# INPUT

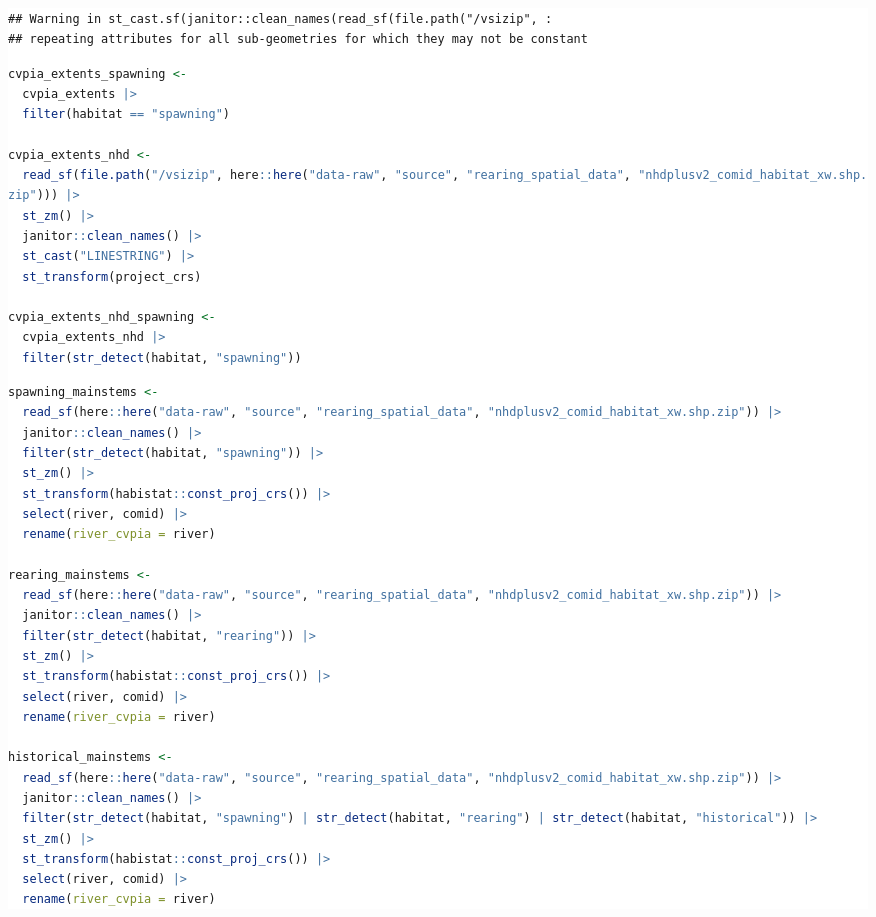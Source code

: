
 ``` r
```

    ## Warning in st_cast.sf(janitor::clean_names(read_sf(file.path("/vsizip", :
    ## repeating attributes for all sub-geometries for which they may not be constant

``` r
cvpia_extents_spawning <-
  cvpia_extents |> 
  filter(habitat == "spawning")

cvpia_extents_nhd <- 
  read_sf(file.path("/vsizip", here::here("data-raw", "source", "rearing_spatial_data", "nhdplusv2_comid_habitat_xw.shp.zip"))) |>
  st_zm() |>
  janitor::clean_names() |>
  st_cast("LINESTRING") |>
  st_transform(project_crs)

cvpia_extents_nhd_spawning <- 
  cvpia_extents_nhd |> 
  filter(str_detect(habitat, "spawning"))
```

``` r
spawning_mainstems <-
  read_sf(here::here("data-raw", "source", "rearing_spatial_data", "nhdplusv2_comid_habitat_xw.shp.zip")) |>
  janitor::clean_names() |>
  filter(str_detect(habitat, "spawning")) |>
  st_zm() |>
  st_transform(habistat::const_proj_crs()) |>
  select(river, comid) |>
  rename(river_cvpia = river)

rearing_mainstems <-
  read_sf(here::here("data-raw", "source", "rearing_spatial_data", "nhdplusv2_comid_habitat_xw.shp.zip")) |>
  janitor::clean_names() |>
  filter(str_detect(habitat, "rearing")) |>
  st_zm() |>
  st_transform(habistat::const_proj_crs()) |>
  select(river, comid) |>
  rename(river_cvpia = river)

historical_mainstems <-
  read_sf(here::here("data-raw", "source", "rearing_spatial_data", "nhdplusv2_comid_habitat_xw.shp.zip")) |>
  janitor::clean_names() |>
  filter(str_detect(habitat, "spawning") | str_detect(habitat, "rearing") | str_detect(habitat, "historical")) |>
  st_zm() |>
  st_transform(habistat::const_proj_crs()) |>
  select(river, comid) |>
  rename(river_cvpia = river)
```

# ASSIGNMENT
From the entries, work out how many lines include the word "vsizip", answering with the number only.

# SOLUTION FOR THIS TASK
2